Ne yapayım, en azından saçma sapan kelimeler uydurmuyordum. Suya elimi batırıp yüzüne sıçrattım.

"Saç ektireceksin."

Adamın gözleri ışıl ışıldı, sevinmişti. Saç dediğimde sinirlenmesinden kompleksi olduğunu anladığım için böyle demiştim, elbet bir gün ektirirdi.

"Yakın zamanda spora başlıyorsun."

Azıcık göbeği vardı. Bunu da takıyor olmalıydı ki sürekli eliyle kapatıyordu. Elbet bir gün başlardı.

Aras yüzünü buruşturup beni ittirdi. Ayağa kalkıp onun yerine geçtiğimde adama döndü.

"Sen ona bakma. Ben cinliyim, güven bana!"

Adamın gözleri fal taşı gibi açılmıştı. Aras önündeki suya bir şeyler fısıldadı. Adama iyice yaklaştı.

"Zengin olmak ister misin?"

Adam hevesla kafasını salladığında suyu adama uzattı.

"İç o zaman."

Yüzümü buruşturmamla adam suyu bir dikişte içmişti. Neyse sonuçta kendi kılıydı değil mi?

"Hmm... Anladım siz zengin olmak istiyorsunuz!"

Nasıl bildin ya?

Adam, Aras'ın elini tutup sıktı.

"Hay yaşa! Ne lazım peki?"

Aras elini çekip gözlerini kıstı.

"Para."

"Ödemenizi dışarı yapıyorsunuz, üç vakte kadar zengin olacaksınız."

Aras'ın bunu ellerini birleştirip dilek cini gibi söylemesine mi güleyim, adamın sorusuna mı güleyim?

"Üç ne?"

Saniye deyip banka hesabına para atması yok mu? Yok.

"Bu ödemeye bu kadar beyefendi! Hadi çıkın!"

Aras bu işi kapmıştı anlaşılan. Profesyonel dolandırıcı olma yolunda emin adımlarla ilerliyordu.

"Tamam iki katını ödeyeceğim! Ne zaman?"

Bu gidişle hiçbir zaman.

"Valla siz bu kafayla giderseniz üç asır olacak gibi duruyor."

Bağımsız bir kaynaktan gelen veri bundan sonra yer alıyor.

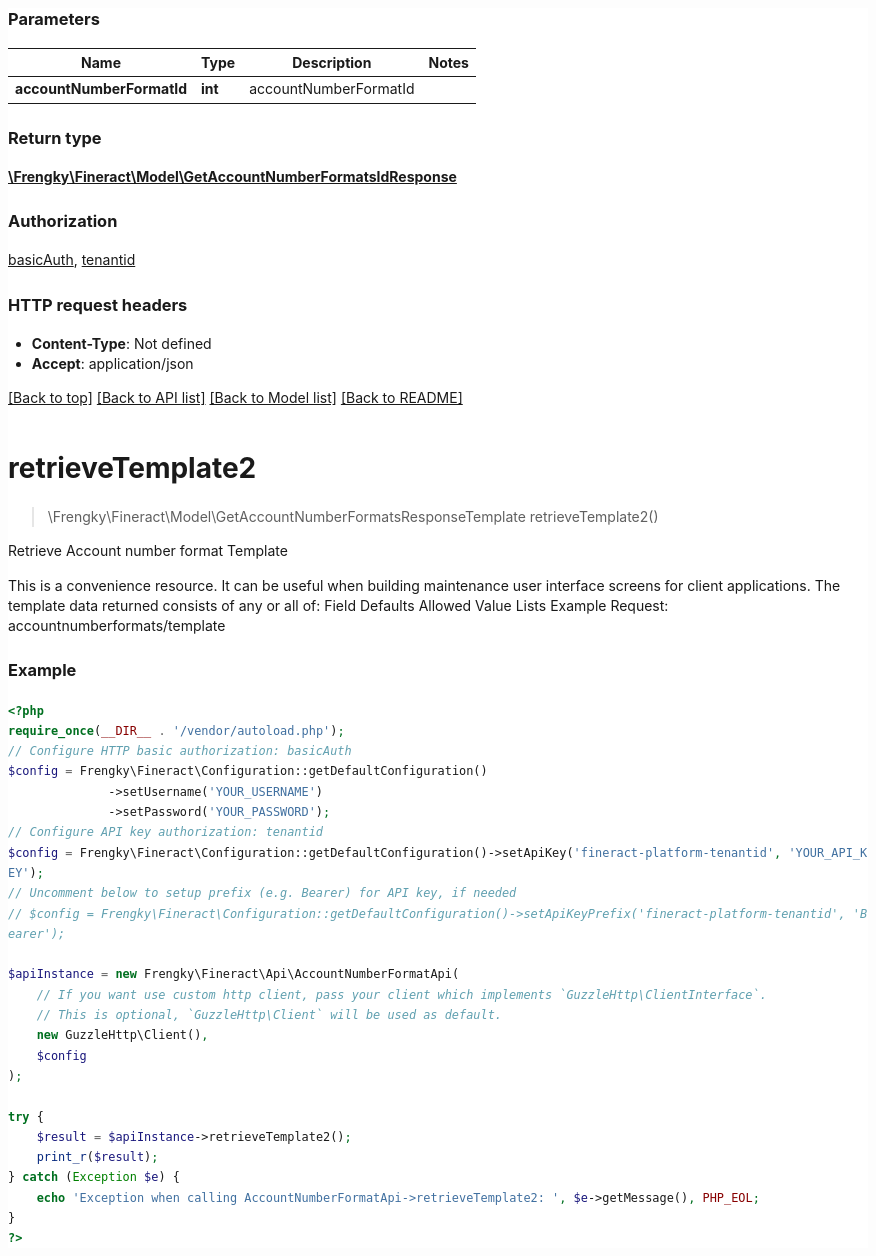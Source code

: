 ### Parameters

Name | Type | Description  | Notes
------------- | ------------- | ------------- | -------------
 **accountNumberFormatId** | **int**| accountNumberFormatId |

### Return type

[**\Frengky\Fineract\Model\GetAccountNumberFormatsIdResponse**](../Model/GetAccountNumberFormatsIdResponse.md)

### Authorization

[basicAuth](../../README.md#basicAuth), [tenantid](../../README.md#tenantid)

### HTTP request headers

 - **Content-Type**: Not defined
 - **Accept**: application/json

[[Back to top]](#) [[Back to API list]](../../README.md#documentation-for-api-endpoints) [[Back to Model list]](../../README.md#documentation-for-models) [[Back to README]](../../README.md)

# **retrieveTemplate2**
> \Frengky\Fineract\Model\GetAccountNumberFormatsResponseTemplate retrieveTemplate2()

Retrieve Account number format Template

This is a convenience resource. It can be useful when building maintenance user interface screens for client applications. The template data returned consists of any or all of:  Field Defaults Allowed Value Lists  Example Request:  accountnumberformats/template

### Example
```php
<?php
require_once(__DIR__ . '/vendor/autoload.php');
// Configure HTTP basic authorization: basicAuth
$config = Frengky\Fineract\Configuration::getDefaultConfiguration()
              ->setUsername('YOUR_USERNAME')
              ->setPassword('YOUR_PASSWORD');
// Configure API key authorization: tenantid
$config = Frengky\Fineract\Configuration::getDefaultConfiguration()->setApiKey('fineract-platform-tenantid', 'YOUR_API_KEY');
// Uncomment below to setup prefix (e.g. Bearer) for API key, if needed
// $config = Frengky\Fineract\Configuration::getDefaultConfiguration()->setApiKeyPrefix('fineract-platform-tenantid', 'Bearer');

$apiInstance = new Frengky\Fineract\Api\AccountNumberFormatApi(
    // If you want use custom http client, pass your client which implements `GuzzleHttp\ClientInterface`.
    // This is optional, `GuzzleHttp\Client` will be used as default.
    new GuzzleHttp\Client(),
    $config
);

try {
    $result = $apiInstance->retrieveTemplate2();
    print_r($result);
} catch (Exception $e) {
    echo 'Exception when calling AccountNumberFormatApi->retrieveTemplate2: ', $e->getMessage(), PHP_EOL;
}
?>
```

Alper'in bunu alayla sırıtarak söylemesiyle Aras boğazını temizlemişti.

"Yıl beyefendi."

Adam hevesle başını sallayıp çıktığında derin bir nefes vermiştik.

"Hevesini aldıysan gidelim canım Aras."

Aras kafasıyla onaylarken kalktığı yere Alper oturdu.

"Ben de bir tur istiyorum."

Hah! Bir sen eksiktin. İçeri yaşlı bir adam girip oturdu. Alper ellerini dilek cini gibi birleştirdi.

"Ne öğrenmek istiyorsunuz?"

Vallahi çok mantıklı soruydu, benim gibi çıkarım yapıp sallamamıştı.

"Karım beni aldatıyor mu oğlum?"

Aynen, bunu falcıdan öğrenebilirsin amca.

"Telefonunuzu verin bakayım."

Amca telefonunu uzattığında Facebook'a girdi. Amcalar bu uygulamayı resmen ele geçirmişti.

"Karınız değil ama siz aldatıyor gibisiniz."